Carly exploded into laughter.  "How we what?  Hound, where on Earth did you get that absurd idea?"

Hound averted his gaze for an instant, quickly meeting her eyes again.  "From television.  As the Kitchen Sinks, I think."

Carly ran her hands through her hair; if she knew of a way to simply dissolve into the carpet, she would have undoubtedly done so.  "Wow.  No, kissing is just a way of showing someone that you love him.  Like him, I mean.  Well, either, really.  Reproduction is... well, it's a little more complex."

Hound's eyes were like saucers.  "Does it involve tongues?"
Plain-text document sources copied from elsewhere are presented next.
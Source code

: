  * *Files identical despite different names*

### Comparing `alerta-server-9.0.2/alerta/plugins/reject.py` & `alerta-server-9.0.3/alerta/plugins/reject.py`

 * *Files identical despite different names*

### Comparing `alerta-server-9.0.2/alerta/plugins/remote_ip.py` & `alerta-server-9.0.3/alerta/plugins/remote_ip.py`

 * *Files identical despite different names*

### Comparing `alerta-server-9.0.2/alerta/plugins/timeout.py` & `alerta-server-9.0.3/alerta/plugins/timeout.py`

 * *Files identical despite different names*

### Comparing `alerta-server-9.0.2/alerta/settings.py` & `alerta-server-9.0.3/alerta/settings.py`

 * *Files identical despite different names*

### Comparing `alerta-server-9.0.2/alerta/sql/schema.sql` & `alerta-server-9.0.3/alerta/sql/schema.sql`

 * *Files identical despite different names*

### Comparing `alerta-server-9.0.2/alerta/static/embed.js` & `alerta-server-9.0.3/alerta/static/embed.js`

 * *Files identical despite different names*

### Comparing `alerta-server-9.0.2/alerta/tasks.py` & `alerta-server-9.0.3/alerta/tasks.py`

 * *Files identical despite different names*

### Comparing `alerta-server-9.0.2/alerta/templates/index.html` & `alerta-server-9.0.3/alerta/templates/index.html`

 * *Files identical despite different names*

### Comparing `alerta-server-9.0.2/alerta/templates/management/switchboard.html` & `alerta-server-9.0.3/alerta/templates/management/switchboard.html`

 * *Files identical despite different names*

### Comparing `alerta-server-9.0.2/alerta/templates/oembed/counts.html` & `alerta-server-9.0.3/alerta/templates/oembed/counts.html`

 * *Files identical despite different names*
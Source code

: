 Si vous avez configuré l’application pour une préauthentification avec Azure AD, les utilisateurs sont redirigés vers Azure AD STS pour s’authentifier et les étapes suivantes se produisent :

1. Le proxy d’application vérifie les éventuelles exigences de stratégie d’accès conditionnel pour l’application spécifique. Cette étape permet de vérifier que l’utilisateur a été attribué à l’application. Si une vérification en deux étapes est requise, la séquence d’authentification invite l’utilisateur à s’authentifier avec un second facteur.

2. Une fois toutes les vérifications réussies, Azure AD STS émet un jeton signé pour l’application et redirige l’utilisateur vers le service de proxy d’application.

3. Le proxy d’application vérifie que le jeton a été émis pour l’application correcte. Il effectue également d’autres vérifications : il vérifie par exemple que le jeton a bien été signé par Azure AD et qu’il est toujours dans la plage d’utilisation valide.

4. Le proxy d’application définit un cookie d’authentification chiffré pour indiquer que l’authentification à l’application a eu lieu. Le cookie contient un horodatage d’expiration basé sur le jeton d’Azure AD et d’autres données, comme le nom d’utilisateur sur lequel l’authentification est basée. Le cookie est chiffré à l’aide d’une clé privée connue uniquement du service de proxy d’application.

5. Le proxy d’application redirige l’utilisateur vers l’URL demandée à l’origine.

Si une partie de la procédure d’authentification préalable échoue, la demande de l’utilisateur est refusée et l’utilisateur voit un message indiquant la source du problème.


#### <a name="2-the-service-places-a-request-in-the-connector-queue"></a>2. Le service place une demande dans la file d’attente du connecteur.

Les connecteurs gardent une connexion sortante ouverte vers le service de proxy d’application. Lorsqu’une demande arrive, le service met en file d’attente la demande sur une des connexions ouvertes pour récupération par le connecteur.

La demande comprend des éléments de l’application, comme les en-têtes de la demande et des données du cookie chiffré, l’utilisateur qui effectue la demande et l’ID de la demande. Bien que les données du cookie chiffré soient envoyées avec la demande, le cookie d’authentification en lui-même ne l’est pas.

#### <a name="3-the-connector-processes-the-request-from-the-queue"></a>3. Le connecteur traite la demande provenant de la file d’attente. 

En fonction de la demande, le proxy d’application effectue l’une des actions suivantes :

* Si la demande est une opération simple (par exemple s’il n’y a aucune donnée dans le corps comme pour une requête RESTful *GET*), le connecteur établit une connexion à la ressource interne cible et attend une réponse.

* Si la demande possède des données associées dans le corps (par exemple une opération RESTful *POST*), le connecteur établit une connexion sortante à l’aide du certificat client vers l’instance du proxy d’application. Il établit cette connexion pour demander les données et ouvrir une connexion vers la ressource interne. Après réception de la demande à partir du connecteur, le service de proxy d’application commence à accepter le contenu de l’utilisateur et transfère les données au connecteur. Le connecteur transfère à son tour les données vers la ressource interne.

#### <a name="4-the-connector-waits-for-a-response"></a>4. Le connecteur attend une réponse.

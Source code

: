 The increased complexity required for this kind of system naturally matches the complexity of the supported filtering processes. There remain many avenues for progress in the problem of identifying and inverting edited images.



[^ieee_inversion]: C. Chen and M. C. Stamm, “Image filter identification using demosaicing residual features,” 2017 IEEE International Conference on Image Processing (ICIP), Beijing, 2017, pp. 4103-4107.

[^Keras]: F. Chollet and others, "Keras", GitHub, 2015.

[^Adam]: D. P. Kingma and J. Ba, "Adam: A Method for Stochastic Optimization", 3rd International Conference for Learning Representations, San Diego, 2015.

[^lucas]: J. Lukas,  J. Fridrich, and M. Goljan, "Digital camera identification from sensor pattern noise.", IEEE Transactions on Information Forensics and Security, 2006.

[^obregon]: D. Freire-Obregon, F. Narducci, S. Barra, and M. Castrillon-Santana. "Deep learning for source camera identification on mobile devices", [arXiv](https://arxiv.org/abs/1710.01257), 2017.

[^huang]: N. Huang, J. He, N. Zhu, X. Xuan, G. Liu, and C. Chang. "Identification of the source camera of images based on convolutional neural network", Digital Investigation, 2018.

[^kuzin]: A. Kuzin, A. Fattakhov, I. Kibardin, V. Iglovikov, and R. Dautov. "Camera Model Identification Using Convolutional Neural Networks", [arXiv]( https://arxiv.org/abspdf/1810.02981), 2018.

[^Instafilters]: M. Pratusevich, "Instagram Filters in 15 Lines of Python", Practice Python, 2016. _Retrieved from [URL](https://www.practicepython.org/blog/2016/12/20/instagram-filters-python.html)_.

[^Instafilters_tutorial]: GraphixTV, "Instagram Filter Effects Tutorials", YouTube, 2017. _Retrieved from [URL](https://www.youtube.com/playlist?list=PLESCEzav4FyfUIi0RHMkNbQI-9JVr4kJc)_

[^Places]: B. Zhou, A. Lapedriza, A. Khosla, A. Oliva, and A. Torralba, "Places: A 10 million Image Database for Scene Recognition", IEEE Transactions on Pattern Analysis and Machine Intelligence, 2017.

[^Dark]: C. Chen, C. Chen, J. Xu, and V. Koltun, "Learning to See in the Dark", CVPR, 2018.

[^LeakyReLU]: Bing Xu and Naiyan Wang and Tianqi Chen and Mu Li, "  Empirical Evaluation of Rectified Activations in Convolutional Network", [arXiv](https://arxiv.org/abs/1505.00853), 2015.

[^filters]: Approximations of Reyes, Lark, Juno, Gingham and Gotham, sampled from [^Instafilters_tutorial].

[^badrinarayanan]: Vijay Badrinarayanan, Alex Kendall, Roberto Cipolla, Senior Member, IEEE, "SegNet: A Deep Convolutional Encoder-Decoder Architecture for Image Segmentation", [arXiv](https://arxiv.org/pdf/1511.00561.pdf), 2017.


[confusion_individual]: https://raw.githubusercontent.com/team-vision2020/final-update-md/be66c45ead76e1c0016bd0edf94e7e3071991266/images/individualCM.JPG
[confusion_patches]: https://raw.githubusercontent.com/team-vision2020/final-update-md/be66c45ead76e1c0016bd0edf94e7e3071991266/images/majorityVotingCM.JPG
"No!" Carly exclaimed.  "It, uh... well, okay.  A male human plants a seed in the female human.  His seed fertilizes her egg, and his DNA mixes with hers into a zygote, which grows into a human baby.  The woman gives birth after a gestation process of about 40 weeks."

"I understand how cells grow and divide in order for organisms to grow, but... how do you give the new human life?"

Carly shrugged.  "We just do, Hound.  It's not like Autobots and Vector Sigma... the baby comes complete with a soul."

"Incredible," said Hound.  "I can't even begin to understand that."

"Me neither," Carly admitted.  "That's why we call it the miracle of life."

"It sounds almost like the spark bond," Hound said.

"What's that?" Carly asked.  

"Um...  Well, it's..."  Hound picked at a paint chip on his arm.

"Oh, I... I'm sorry, Hound.  I didn't mean to pry.  That's a very personal thing."

"No, it's not that," Hound assured her.  "It's just difficult to put into terms that would make sense."  He gesticulated for a moment but seemed unable to summon the words.  "You could say that, on the most basic level, it's an information exchange... but there's a lot more to it than that.  But we like to think that, in some small way, it helps to preserve the Autobots... our culture, our learning, our race."  Hound's expression was very somber.

"I'm sorry, Hound... I don't understand.  You have computer brains.  All the information you have can be documented.  Why would such a link have even developed?"

Hound shifted positions, settling into a more comfortable stance as the hardwood let out a soft sigh.  "I don't understand it completely myself.  Optimus Prime has said that we already have a vast database of Autobot knowledge, but I don't know where it is... maybe it's not tangible.  He speaks of it in an almost spiritual sense."

"Maybe he's talking about the afterlife," Carly mused.  "If Autobots have an afterlife, that is."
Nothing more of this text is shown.